── RECORDS TO USE

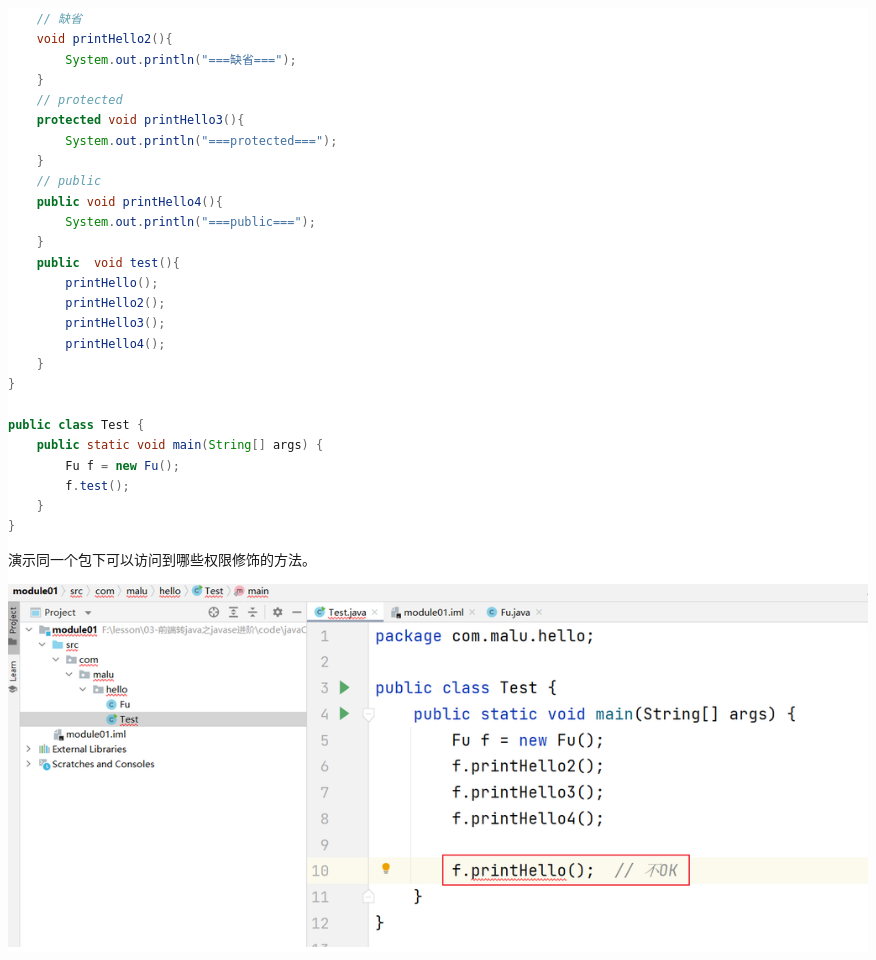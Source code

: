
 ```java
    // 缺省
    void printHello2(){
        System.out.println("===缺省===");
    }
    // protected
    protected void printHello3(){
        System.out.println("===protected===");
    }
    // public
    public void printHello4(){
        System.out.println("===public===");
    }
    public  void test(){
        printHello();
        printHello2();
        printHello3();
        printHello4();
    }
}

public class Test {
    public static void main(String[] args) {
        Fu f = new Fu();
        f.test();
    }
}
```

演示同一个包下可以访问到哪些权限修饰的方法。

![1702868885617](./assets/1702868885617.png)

────

ASSIGNMENT: Return each line above exactly; any pictures are to be skipped.

OUTPUT:
Source code

:
 ```java
    // 缺省
    void printHello2(){
        System.out.println("===缺省===");
    }
    // protected
    protected void printHello3(){
        System.out.println("===protected===");
    }
    // public
    public void printHello4(){
        System.out.println("===public===");
    }
    public  void test(){
        printHello();
        printHello2();
        printHello3();
        printHello4();
    }
}

public class Test {
    public static void main(String[] args) {
        Fu f = new Fu();
        f.test();
    }
}
```

演示同一个包下可以访问到哪些权限修饰的方法。

![1702868885617](./assets/1702868885617.png)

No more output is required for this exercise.